There are two traditional methods of cluster analysis: hierarchical cluster analysis and partional method. The most important method of partional methods is the k-means algorithm. K-means algorithm is the most popular and easiest method to perform cluster analysis. The problem of cluster analysis is considered one of the problems of nonlinear programming. Due to the disadvantages of k-means clustering, many evolutionary methods have emerged in recent decades such as genetic algorithm, particle swarm optimization (PSO), ant colony optimization (ACO), fuzzy optimization, artificial bee colony (ABC), simulated annealing (SA), differential evolution (DE), artificial immune system, an improved pigeon-inspired optimization (IPIO), monkey algorithm (MA), krill herd algorithm (KHA), bacterial foraging algorithm ‎(BFA), cat swarm optimization (CSO), etc.
This thesis introduces a new evolutionary algorithm using the genetic algorithm based k-means algorithm to perform cluster analysis.
This thesis consists of five main chapters. These chapters can be described in the following manner:
CHAPTER 1: The most important aim of this chapter is to introduce the basic concepts and definitions of cluster analysis and nonlinear programming. In addition, the classification of nonlinear programming is introduce.
CHAPTER 2: This chapter discusses the working principle and the Implementation of GA. Furthermore, the different ways of encoding; selection, crossover, and mutation are presented.

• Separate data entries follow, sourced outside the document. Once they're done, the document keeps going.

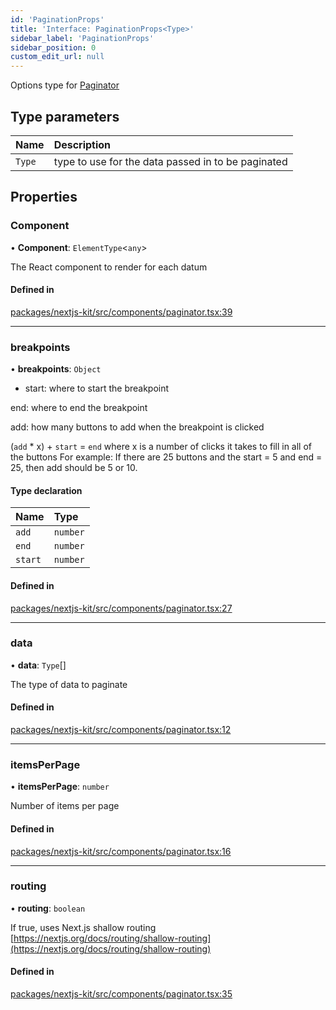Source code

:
 ```yaml
---
id: 'PaginationProps'
title: 'Interface: PaginationProps<Type>'
sidebar_label: 'PaginationProps'
sidebar_position: 0
custom_edit_url: null
---
```


Options type for [Paginator](../modules.md#paginator)

## Type parameters

| Name   | Description                                        |
| :----- | :------------------------------------------------- |
| `Type` | type to use for the data passed in to be paginated |

## Properties

### Component

• **Component**: `ElementType`<`any`\>

The React component to render for each datum

#### Defined in

[packages/nextjs-kit/src/components/paginator.tsx:39](https://github.com/pantheon-systems/decoupled-kit-js/blob/5049fc03/packages/nextjs-kit/src/components/paginator.tsx#L39)

---

### breakpoints

• **breakpoints**: `Object`

- start: where to start the breakpoint

end: where to end the breakpoint

add: how many buttons to add when the breakpoint is clicked

(`add` \* x) + `start` = `end` where x is a number of clicks it takes to fill in
all of the buttons For example: If there are 25 buttons and the start = 5 and
end = 25, then add should be 5 or 10.

#### Type declaration

| Name    | Type     |
| :------ | :------- |
| `add`   | `number` |
| `end`   | `number` |
| `start` | `number` |

#### Defined in

[packages/nextjs-kit/src/components/paginator.tsx:27](https://github.com/pantheon-systems/decoupled-kit-js/blob/5049fc03/packages/nextjs-kit/src/components/paginator.tsx#L27)

---

### data

• **data**: `Type`[]

The type of data to paginate

#### Defined in

[packages/nextjs-kit/src/components/paginator.tsx:12](https://github.com/pantheon-systems/decoupled-kit-js/blob/5049fc03/packages/nextjs-kit/src/components/paginator.tsx#L12)

---

### itemsPerPage

• **itemsPerPage**: `number`

Number of items per page

#### Defined in

[packages/nextjs-kit/src/components/paginator.tsx:16](https://github.com/pantheon-systems/decoupled-kit-js/blob/5049fc03/packages/nextjs-kit/src/components/paginator.tsx#L16)

---

### routing

• **routing**: `boolean`

If true, uses Next.js shallow routing
[https://nextjs.org/docs/routing/shallow-routing](https://nextjs.org/docs/routing/shallow-routing)

#### Defined in

[packages/nextjs-kit/src/components/paginator.tsx:35](https://github.com/pantheon-systems/decoupled-kit-js/blob/5049fc03/packages/nextjs-kit/src/components/paginator.tsx#L35)
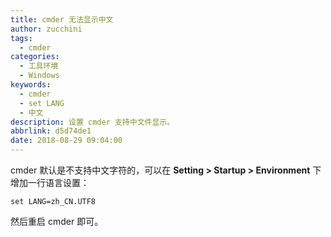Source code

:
```yaml
---
title: cmder 无法显示中文
author: zucchini
tags:
  - cmder
categories:
  - 工具环境
  - Windows
keywords:
  - cmder
  - set LANG
  - 中文
description: 设置 cmder 支持中文件显示。
abbrlink: d5d74de1
date: 2018-08-29 09:04:00
---
```



cmder 默认是不支持中文字符的，可以在 **Setting > Startup > Environment** 下增加一行语言设置：

```shell
set LANG=zh_CN.UTF8
```

然后重启 cmder 即可。

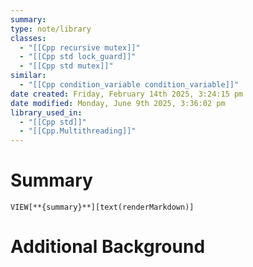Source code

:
 ```yaml
---
summary: 
type: note/library
classes:
  - "[[Cpp recursive mutex]]"
  - "[[Cpp std lock_guard]]"
  - "[[Cpp std mutex]]"
similar:
  - "[[Cpp condition_variable condition_variable]]"
date created: Friday, February 14th 2025, 3:24:15 pm
date modified: Monday, June 9th 2025, 3:36:02 pm
library_used_in:
  - "[[Cpp std]]"
  - "[[Cpp.Multithreading]]"
---
```

# Summary
`VIEW[**{summary}**][text(renderMarkdown)]`

# Additional Background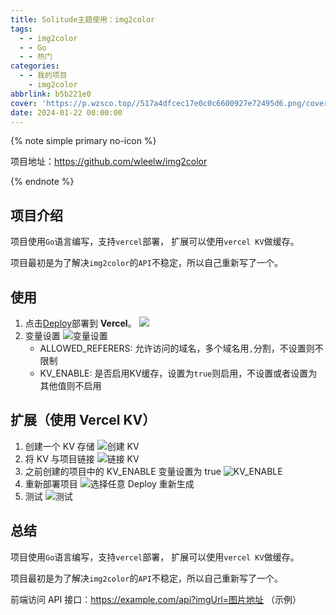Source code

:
 ```yaml
---
title: Solitude主题使用：img2color
tags:
  - - img2color
  - - Go
  - - 热门
categories:
  - - 我的项目
    - img2color
abbrlink: b5b221e0
cover: 'https://p.wzsco.top//517a4dfcec17e0c0c6600927e72495d6.png/cover'
date: 2024-01-22 00:00:00
---
```


{% note simple primary no-icon %}

项目地址：https://github.com/wleelw/img2color

{% endnote %}

## 项目介绍

项目使用`Go`语言编写，支持`vercel`部署， 扩展可以使用`vercel KV`做缓存。

项目最初是为了解决`img2color`的`API`不稳定，所以自己重新写了一个。

## 使用

1. 点击[Deploy](https://vercel.com/new/clone?repository-url=https://github.com/wleelw/img2color&env=ALLOWED_REFERERS,KV_ENABLE&project-name=img2color&repo-name=img2color)部署到 <strong>Vercel</strong>。
   ![](https://p.wzsco.top//f644d9f18a70dd4fcb21cc57f5eff316.png/blogimg)
2. 变量设置
   ![变量设置](https://p.wzsco.top//7e0958b8bfe75bafe1063f743f0a4fcd.png/blogimg)
   - ALLOWED_REFERERS: 允许访问的域名，多个域名用`,`分割，不设置则不限制
   - KV_ENABLE: 是否启用KV缓存，设置为`true`则启用，不设置或者设置为其他值则不启用

## 扩展（使用 Vercel KV）
1. 创建一个 KV 存储
   ![创建 KV](https://p.wzsco.top//186c2c06ad2d2c4eac77dc95f1dad08f.png/blogimg)
2. 将 KV 与项目链接
   ![链接 KV](https://p.wzsco.top//ec47839ad8f431c4814cea2842d5038b.png/blogimg)
3. 之前创建的项目中的 KV_ENABLE 变量设置为 true
   ![KV_ENABLE](https://p.wzsco.top//0895897df92105aa00f24377d0a7ee6e.png/blogimg)
4. 重新部署项目
   ![选择任意 Deploy 重新生成](https://p.wzsco.top//8ae586fcb3382ffbdf5c480824200d7e.png/blogimg)
5. 测试
   ![测试](https://p.wzsco.top//a0838ff8b3fc4a0f8c3a40478c98fed9.png/blogimg)

## 总结

项目使用`Go`语言编写，支持`vercel`部署， 扩展可以使用`vercel KV`做缓存。

项目最初是为了解决`img2color`的`API`不稳定，所以自己重新写了一个。

前端访问 API 接口：https://example.com/api?imgUrl=图片地址 （示例）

Also, in this chapter, k-means algorithm is presented. In addition, a survey of researches to solve cluster analysis using the hybrid between genetic algorithm and k-means algorithm.
CHAPTER 3: This chapter proposed a new methodology to perform cluster analysis based on genetic algorithm (GA). Firstly, the population of GA is initialized by kmeans algorithm to reach the best centers of clusters. Secondly, the GA operators are applied. New mutation is proposed depending on the extreme points in clusters groups to overcome the limitations of k-means algorithm. Finally, the proposed approach is applied on a set of problems consists of a non-overlapping data and large datasets with high dimensionality from machine learning repository (UCI).
CHAPTER 4: In this chapter, the algorithm provided in the chapter 3 is applied to perform cluster analysis, to real world applications: image segmentation and electrical engineering to find the optimal place for the distribution generator.
CHAPTER 5: This chapter describes some concluding remarks, recommendations, and some points for further researches.